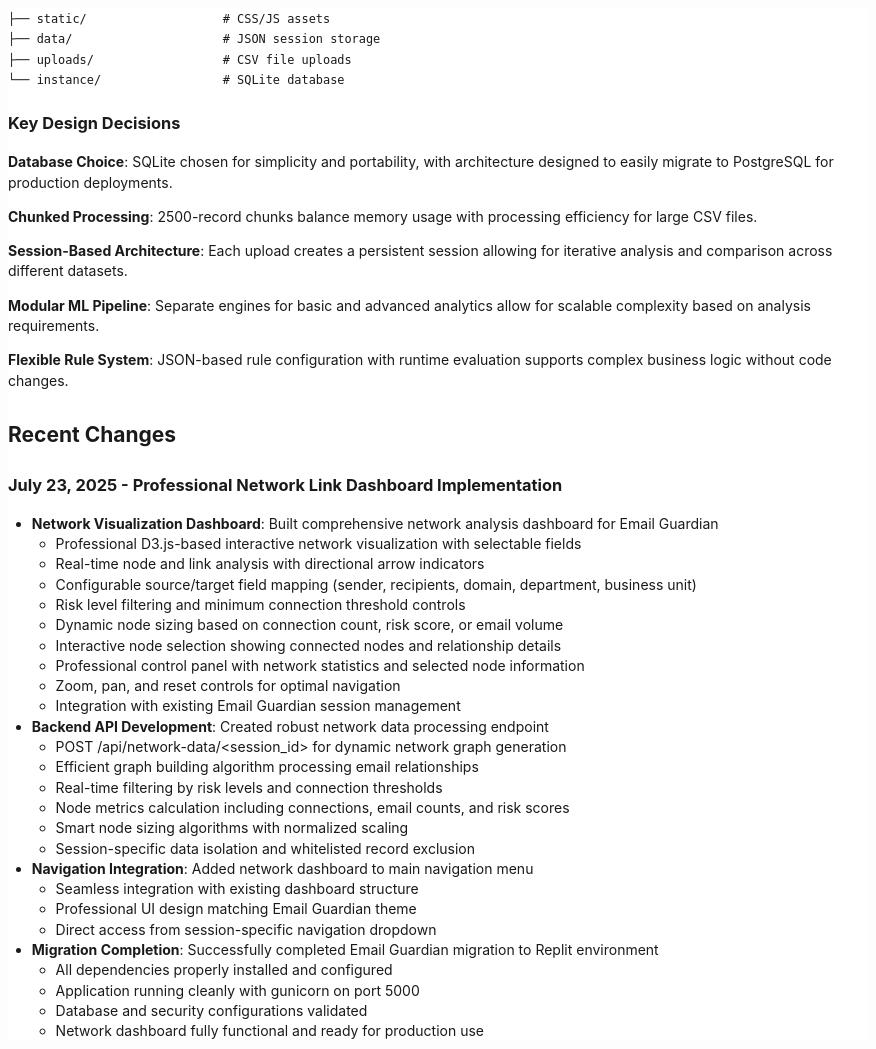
 ```
├── static/                   # CSS/JS assets
├── data/                     # JSON session storage
├── uploads/                  # CSV file uploads
└── instance/                 # SQLite database
```

### Key Design Decisions

**Database Choice**: SQLite chosen for simplicity and portability, with architecture designed to easily migrate to PostgreSQL for production deployments.

**Chunked Processing**: 2500-record chunks balance memory usage with processing efficiency for large CSV files.

**Session-Based Architecture**: Each upload creates a persistent session allowing for iterative analysis and comparison across different datasets.

**Modular ML Pipeline**: Separate engines for basic and advanced analytics allow for scalable complexity based on analysis requirements.

**Flexible Rule System**: JSON-based rule configuration with runtime evaluation supports complex business logic without code changes.

## Recent Changes

### July 23, 2025 - Professional Network Link Dashboard Implementation
- **Network Visualization Dashboard**: Built comprehensive network analysis dashboard for Email Guardian
  - Professional D3.js-based interactive network visualization with selectable fields
  - Real-time node and link analysis with directional arrow indicators
  - Configurable source/target field mapping (sender, recipients, domain, department, business unit)
  - Risk level filtering and minimum connection threshold controls
  - Dynamic node sizing based on connection count, risk score, or email volume
  - Interactive node selection showing connected nodes and relationship details
  - Professional control panel with network statistics and selected node information
  - Zoom, pan, and reset controls for optimal navigation
  - Integration with existing Email Guardian session management
- **Backend API Development**: Created robust network data processing endpoint
  - POST /api/network-data/<session_id> for dynamic network graph generation
  - Efficient graph building algorithm processing email relationships
  - Real-time filtering by risk levels and connection thresholds
  - Node metrics calculation including connections, email counts, and risk scores
  - Smart node sizing algorithms with normalized scaling
  - Session-specific data isolation and whitelisted record exclusion
- **Navigation Integration**: Added network dashboard to main navigation menu
  - Seamless integration with existing dashboard structure
  - Professional UI design matching Email Guardian theme
  - Direct access from session-specific navigation dropdown
- **Migration Completion**: Successfully completed Email Guardian migration to Replit environment
  - All dependencies properly installed and configured
  - Application running cleanly with gunicorn on port 5000
  - Database and security configurations validated
  - Network dashboard fully functional and ready for production use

YOUR ASSIGNMENT
Word for word, restate the lines from the one holding "- **Backend API" to the last line of the records.

ANSWER TO THIS TASK
- **Backend API Development**: Created robust network data processing endpoint
  - POST /api/network-data/<session_id> for dynamic network graph generation
  - Efficient graph building algorithm processing email relationships
  - Real-time filtering by risk levels and connection thresholds
  - Node metrics calculation including connections, email counts, and risk scores
  - Smart node sizing algorithms with normalized scaling
  - Session-specific data isolation and whitelisted record exclusion
- **Navigation Integration**: Added network dashboard to main navigation menu
  - Seamless integration with existing dashboard structure
  - Professional UI design matching Email Guardian theme
  - Direct access from session-specific navigation dropdown
- **Migration Completion**: Successfully completed Email Guardian migration to Replit environment
  - All dependencies properly installed and configured
  - Application running cleanly with gunicorn on port 5000
  - Database and security configurations validated
  - Network dashboard fully functional and ready for production use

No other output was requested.